DerrickWood/kraken2

can get mapped region in output result?

jyl-hb opened this issue · 5 comments

Hello all,

In software docs, the 5 columns of output result file is a space-delimited list indicating the LCA mapping of each k-mer in the sequence(s).
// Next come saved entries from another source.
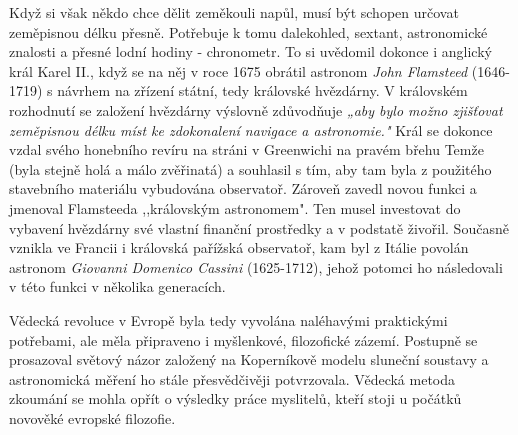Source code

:     Když si však někdo chce dělit zeměkouli napůl, musí být schopen určovat zeměpisnou délku přesně.
    Potřebuje k tomu dalekohled, sextant, astronomické znalosti a přesné lodní hodiny - chronometr.
    To si uvědomil dokonce i anglický král Karel II., když se na něj v roce 1675 obrátil astronom
    \emph{John Flamsteed} (1646-1719) s návrhem na zřízení státní, tedy královské hvězdárny. V
    královském rozhodnutí se založení hvězdárny výslovně zdůvodňuje \emph{„aby bylo možno zjišťovat
    zeměpisnou délku míst ke zdokonalení navigace a astronomie."} Král se dokonce vzdal svého
    honebního revíru na stráni v Greenwichi na pravém břehu Temže (byla stejně holá a málo
    zvěřinatá) a souhlasil s tím, aby tam byla z použitého stavebního materiálu vybudována
    observatoř. Zároveň zavedl novou funkci a jmenoval Flamsteeda ,,královským astronomem". Ten
    musel investovat do vybavení hvězdárny své vlastní finanční prostředky a v podstatě živořil.
    Současně vznikla ve Francii i královská pařížská observatoř, kam byl z Itálie povolán astronom
    \emph{Giovanni Domenico Cassini} (1625-1712), jehož potomci ho následovali v této funkci v
    několika generacích.

    Vědecká revoluce v Evropě byla tedy vyvolána naléhavými praktickými potřebami, ale měla
    připraveno i myšlenkové, filozofické zázemí. Postupně se prosazoval světový názor založený na
    Koperníkově modelu sluneční soustavy a astronomická měření ho stále přesvědčivěji potvrzovala.
    Vědecká metoda zkoumání se mohla opřít o výsledky práce myslitelů, kteří stoji u počátků
    novověké evropské filozofie.    

   
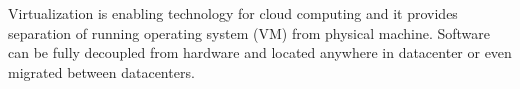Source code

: 


Virtualization is enabling technology for cloud computing and it provides separation of running operating system (\Ac{VM}) from physical machine. Software can be fully decoupled from hardware and located anywhere in datacenter or even migrated between datacenters. 

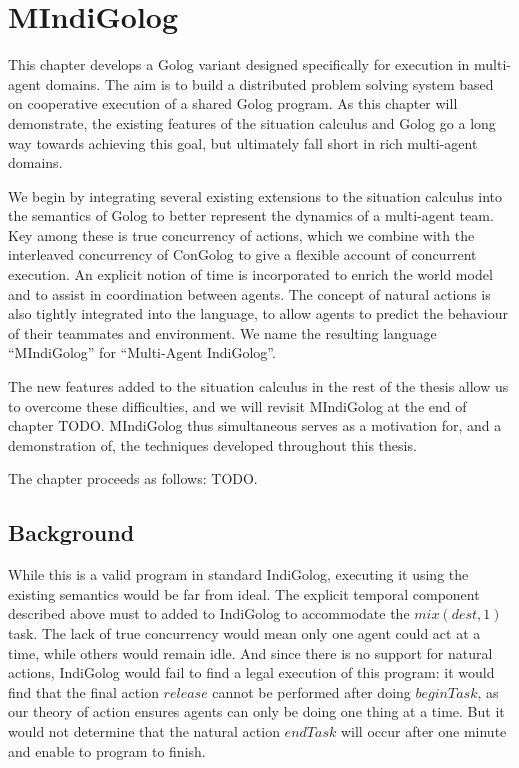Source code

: 

\chapter{MIndiGolog}

\label{ch:mindigolog}

This chapter develops a Golog variant designed specifically for execution
in multi-agent domains. The aim is to build a distributed problem
solving system based on cooperative execution of a shared Golog program.
As this chapter will demonstrate, the existing features of the situation
calculus and Golog go a long way towards achieving this goal, but
ultimately fall short in rich multi-agent domains.

We begin by integrating several existing extensions to the situation
calculus into the semantics of Golog to better represent the dynamics
of a multi-agent team. Key among these is true concurrency of actions,
which we combine with the interleaved concurrency of ConGolog to give
a flexible account of concurrent execution. An explicit notion of
time is incorporated to enrich the world model and to assist in coordination
between agents. The concept of natural actions is also tightly integrated
into the language, to allow agents to predict the behaviour of their
teammates and environment. We name the resulting language {}``MIndiGolog''
for {}``Multi-Agent IndiGolog''.

The new features added to the situation calculus in the rest of the
thesis allow us to overcome these difficulties, and we will revisit
MIndiGolog at the end of chapter TODO. MIndiGolog thus simultaneous
serves as a motivation for, and a demonstration of, the techniques
developed throughout this thesis.

The chapter proceeds as follows: TODO.


\section{Background}

While this is a valid program in standard IndiGolog, executing it
using the existing semantics would be far from ideal. The explicit
temporal component described above must to added to IndiGolog to accommodate
the $mix(dest,1)$ task. The lack of true concurrency would mean only
one agent could act at a time, while others would remain idle. And
since there is no support for natural actions, IndiGolog would fail
to find a legal execution of this program: it would find that the
final action $release$ cannot be performed after doing $beginTask$,
as our theory of action ensures agents can only be doing one thing
at a time. But it would not determine that the natural action $endTask$
will occur after one minute and enable to program to finish.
For example, "562:13 561:4 A:31 0:1 562:3" would indicate that:
the first 13 k-mers mapped to taxonomy ID #562
the next 4 k-mers mapped to taxonomy ID #561
the next 31 k-mers contained an ambiguous nucleotide
the next k-mer was not in the database
the last 3 k-mers mapped to taxonomy ID #562

Is this result can be explained in this way?
the input sequence length is 51,
1-13 bases mapped to 562
14-17 bases mapped to 561
18-48 bases unmapped to all sequenceindb
49-51 bases mapped to 562
finally, the input sequence will be classfied to 562, because the ratio of bases mapped to 562 is the largest

Thank you.

不 是前13个kmer映射到562(每个kmer在默认长度下为35bp 也就是前48bp比对到562) 而不是前13bp的序列后面以此类推

不 是前13个kmer映射到562(每个kmer在默认长度下为35bp 也就是前48bp比对到562) 而不是前13bp的序列后面以此类推

谢谢您的回复,这里没太理解。这里的48bp是13+35吗?我理解的是前13个kmer,每个kmer默认长度是35bp,应该是13*35bp比对到562?

你可以看一下这个链接 https://blog.csdn.net/u010608296/article/details/114134044 对kmer的概念解释的比较清楚
image

你可以看一下这个链接 https://blog.csdn.net/u010608296/article/details/114134044 对kmer的概念解释的比较清楚 image

好的,谢谢

Hi, I assume that @hedy-ella was able to answer your question?